● **Work required**: Up to and including the line that contains "negative real part.", repeat the entries below exactly from the first line on. Do not carry over any pictures.

● **Data to examine**:

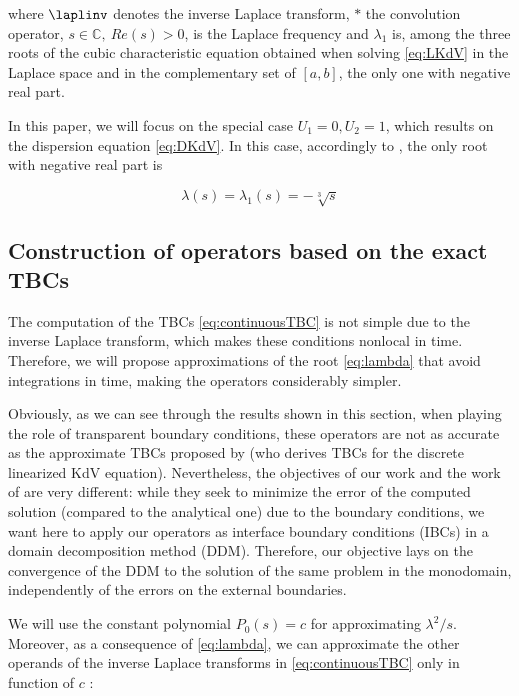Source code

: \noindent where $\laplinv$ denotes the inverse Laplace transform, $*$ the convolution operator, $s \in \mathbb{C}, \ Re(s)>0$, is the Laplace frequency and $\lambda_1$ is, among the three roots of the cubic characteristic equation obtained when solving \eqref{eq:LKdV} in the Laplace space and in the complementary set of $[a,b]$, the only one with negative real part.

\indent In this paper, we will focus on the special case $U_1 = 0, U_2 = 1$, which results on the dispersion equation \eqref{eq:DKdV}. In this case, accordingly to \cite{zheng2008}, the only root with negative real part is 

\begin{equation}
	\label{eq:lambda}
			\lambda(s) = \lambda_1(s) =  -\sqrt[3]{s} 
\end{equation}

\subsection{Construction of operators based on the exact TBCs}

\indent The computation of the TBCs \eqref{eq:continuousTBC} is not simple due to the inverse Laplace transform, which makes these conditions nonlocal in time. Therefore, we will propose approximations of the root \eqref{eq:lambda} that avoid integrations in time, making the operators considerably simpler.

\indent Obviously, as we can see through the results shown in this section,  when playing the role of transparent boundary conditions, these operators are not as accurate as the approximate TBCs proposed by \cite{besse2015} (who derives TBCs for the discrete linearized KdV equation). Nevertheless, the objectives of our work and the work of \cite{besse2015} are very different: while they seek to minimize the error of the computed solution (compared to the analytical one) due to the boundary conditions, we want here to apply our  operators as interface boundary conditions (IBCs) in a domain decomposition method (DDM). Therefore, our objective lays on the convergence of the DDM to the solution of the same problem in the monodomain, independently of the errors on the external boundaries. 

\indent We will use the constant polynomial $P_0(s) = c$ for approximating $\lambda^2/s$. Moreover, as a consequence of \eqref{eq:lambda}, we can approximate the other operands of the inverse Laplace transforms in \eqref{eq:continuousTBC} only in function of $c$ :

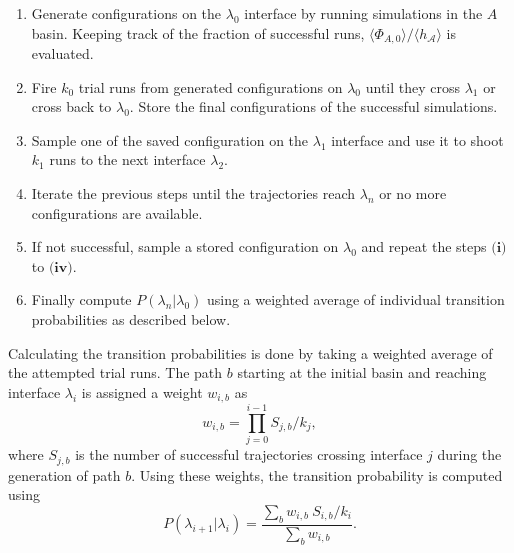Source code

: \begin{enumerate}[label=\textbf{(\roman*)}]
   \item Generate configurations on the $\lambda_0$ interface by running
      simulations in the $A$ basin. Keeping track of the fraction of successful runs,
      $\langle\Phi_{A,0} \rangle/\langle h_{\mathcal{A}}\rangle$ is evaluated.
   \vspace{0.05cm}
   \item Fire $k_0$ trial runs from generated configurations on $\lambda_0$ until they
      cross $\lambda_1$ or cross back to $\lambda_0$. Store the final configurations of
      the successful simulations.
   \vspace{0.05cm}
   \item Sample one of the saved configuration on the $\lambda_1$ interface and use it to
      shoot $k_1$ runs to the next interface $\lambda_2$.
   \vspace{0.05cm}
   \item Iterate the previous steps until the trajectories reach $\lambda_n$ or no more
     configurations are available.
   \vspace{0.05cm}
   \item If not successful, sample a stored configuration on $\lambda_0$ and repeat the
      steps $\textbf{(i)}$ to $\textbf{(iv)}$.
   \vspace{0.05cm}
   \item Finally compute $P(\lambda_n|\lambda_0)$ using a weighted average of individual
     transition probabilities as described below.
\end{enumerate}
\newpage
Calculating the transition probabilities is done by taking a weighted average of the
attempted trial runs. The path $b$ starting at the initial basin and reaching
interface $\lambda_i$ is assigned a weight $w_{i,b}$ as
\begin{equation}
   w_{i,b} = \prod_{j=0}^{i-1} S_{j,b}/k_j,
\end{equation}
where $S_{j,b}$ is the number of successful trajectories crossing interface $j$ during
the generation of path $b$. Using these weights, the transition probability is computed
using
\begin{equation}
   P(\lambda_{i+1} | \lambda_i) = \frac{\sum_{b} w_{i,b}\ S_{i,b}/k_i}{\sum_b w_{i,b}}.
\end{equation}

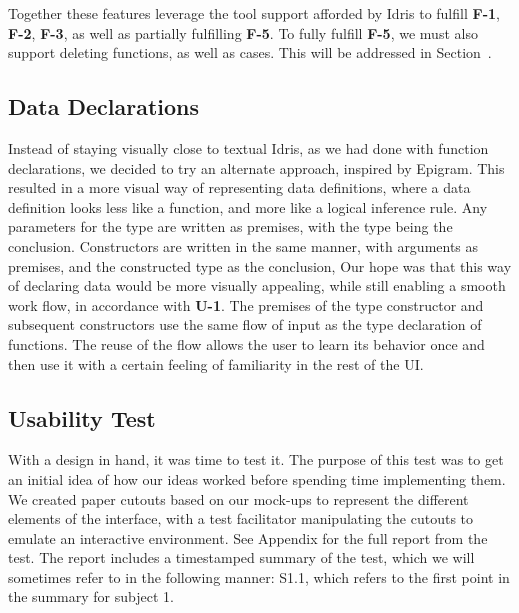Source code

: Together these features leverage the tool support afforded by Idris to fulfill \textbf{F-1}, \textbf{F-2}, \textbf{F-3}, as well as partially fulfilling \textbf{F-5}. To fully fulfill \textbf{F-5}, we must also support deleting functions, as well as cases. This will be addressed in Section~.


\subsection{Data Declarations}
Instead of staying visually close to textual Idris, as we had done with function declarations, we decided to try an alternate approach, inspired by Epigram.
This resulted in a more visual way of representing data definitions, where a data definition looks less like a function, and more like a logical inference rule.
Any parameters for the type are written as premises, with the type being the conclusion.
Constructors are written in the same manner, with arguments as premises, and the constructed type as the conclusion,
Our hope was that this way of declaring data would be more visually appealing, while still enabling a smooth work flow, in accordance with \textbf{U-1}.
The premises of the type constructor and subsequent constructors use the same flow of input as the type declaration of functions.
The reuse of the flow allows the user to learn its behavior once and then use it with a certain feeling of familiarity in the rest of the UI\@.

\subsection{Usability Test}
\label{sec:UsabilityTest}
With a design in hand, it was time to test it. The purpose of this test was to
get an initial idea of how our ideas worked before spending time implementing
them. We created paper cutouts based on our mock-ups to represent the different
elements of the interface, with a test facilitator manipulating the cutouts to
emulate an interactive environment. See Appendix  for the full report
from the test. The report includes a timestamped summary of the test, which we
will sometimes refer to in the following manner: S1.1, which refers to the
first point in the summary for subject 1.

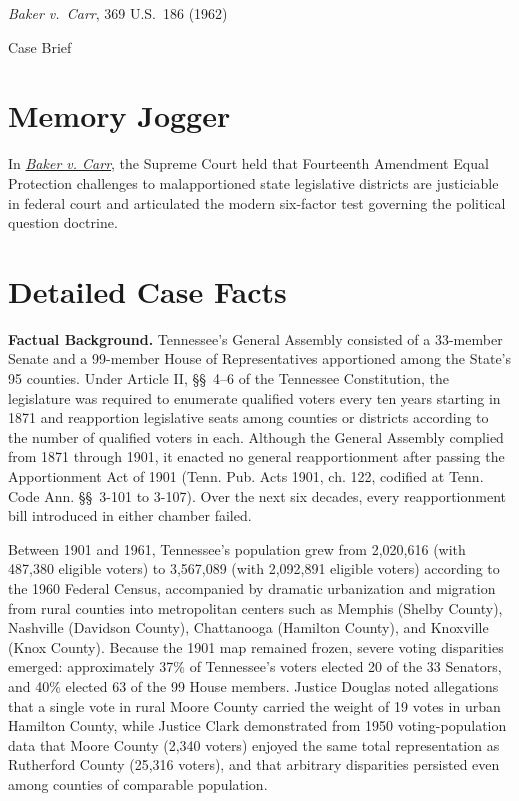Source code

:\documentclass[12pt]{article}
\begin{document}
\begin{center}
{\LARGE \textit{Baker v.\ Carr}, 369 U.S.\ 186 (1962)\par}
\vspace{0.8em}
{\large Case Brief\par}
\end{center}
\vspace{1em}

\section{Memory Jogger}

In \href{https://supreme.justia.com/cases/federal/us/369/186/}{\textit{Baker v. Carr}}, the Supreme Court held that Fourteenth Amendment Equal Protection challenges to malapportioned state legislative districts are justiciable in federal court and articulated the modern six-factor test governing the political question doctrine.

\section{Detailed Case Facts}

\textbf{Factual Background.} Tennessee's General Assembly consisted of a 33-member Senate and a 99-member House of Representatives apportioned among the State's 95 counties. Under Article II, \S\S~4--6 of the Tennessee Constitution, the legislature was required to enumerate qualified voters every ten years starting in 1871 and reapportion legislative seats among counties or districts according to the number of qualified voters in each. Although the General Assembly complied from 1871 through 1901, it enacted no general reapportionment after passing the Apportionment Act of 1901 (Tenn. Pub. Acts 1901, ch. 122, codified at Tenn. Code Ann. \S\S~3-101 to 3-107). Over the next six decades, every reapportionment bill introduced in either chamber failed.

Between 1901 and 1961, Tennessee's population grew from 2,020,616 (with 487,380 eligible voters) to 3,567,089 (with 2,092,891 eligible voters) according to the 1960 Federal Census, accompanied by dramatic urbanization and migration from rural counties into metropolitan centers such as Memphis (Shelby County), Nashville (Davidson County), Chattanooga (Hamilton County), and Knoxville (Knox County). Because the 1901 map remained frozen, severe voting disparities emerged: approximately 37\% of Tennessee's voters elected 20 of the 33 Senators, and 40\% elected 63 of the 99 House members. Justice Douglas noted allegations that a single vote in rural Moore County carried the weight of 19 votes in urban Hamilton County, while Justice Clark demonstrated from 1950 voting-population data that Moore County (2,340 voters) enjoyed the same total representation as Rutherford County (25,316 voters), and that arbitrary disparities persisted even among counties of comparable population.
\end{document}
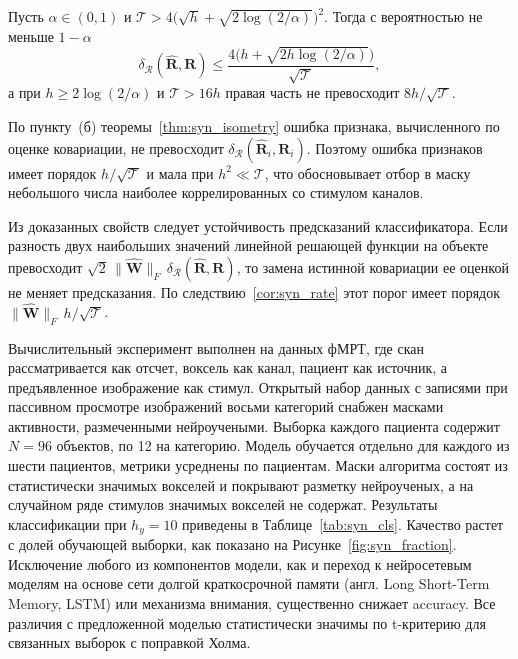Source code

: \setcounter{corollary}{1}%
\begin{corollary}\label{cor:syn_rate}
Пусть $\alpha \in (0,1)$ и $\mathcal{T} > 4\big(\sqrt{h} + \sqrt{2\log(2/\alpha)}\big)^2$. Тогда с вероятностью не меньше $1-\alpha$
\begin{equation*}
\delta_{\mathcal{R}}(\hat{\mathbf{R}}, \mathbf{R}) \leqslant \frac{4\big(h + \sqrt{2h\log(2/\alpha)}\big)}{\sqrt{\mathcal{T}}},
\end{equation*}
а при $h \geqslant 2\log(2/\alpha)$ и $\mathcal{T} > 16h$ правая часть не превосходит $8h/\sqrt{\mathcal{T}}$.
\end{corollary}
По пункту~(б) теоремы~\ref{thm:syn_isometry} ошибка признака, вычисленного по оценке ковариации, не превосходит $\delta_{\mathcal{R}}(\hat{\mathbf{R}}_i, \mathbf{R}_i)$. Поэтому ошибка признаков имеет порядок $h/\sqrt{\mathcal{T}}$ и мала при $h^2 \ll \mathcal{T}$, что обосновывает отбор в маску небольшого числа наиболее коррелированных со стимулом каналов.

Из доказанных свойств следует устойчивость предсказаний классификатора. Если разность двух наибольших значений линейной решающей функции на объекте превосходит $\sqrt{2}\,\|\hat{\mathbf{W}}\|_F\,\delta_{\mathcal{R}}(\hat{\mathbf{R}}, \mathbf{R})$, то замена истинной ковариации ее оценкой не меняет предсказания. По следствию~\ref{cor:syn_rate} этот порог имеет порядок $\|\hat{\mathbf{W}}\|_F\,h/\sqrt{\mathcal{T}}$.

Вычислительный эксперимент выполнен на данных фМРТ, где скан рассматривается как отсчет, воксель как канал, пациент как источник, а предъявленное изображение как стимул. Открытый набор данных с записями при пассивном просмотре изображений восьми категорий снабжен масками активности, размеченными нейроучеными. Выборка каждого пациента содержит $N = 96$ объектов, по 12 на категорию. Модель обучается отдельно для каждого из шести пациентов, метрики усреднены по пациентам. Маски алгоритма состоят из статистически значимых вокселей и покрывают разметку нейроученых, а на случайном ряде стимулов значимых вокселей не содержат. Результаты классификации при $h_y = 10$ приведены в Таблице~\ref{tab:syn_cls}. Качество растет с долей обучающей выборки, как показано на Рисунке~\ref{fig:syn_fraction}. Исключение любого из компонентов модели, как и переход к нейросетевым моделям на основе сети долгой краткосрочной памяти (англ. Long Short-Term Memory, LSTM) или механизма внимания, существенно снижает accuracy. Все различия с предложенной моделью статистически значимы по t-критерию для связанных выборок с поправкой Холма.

● **Expected answer**:
Source code

: \noindent where $\laplinv$ denotes the inverse Laplace transform, $*$ the convolution operator, $s \in \mathbb{C}, \ Re(s)>0$, is the Laplace frequency and $\lambda_1$ is, among the three roots of the cubic characteristic equation obtained when solving \eqref{eq:LKdV} in the Laplace space and in the complementary set of $[a,b]$, the only one with negative real part.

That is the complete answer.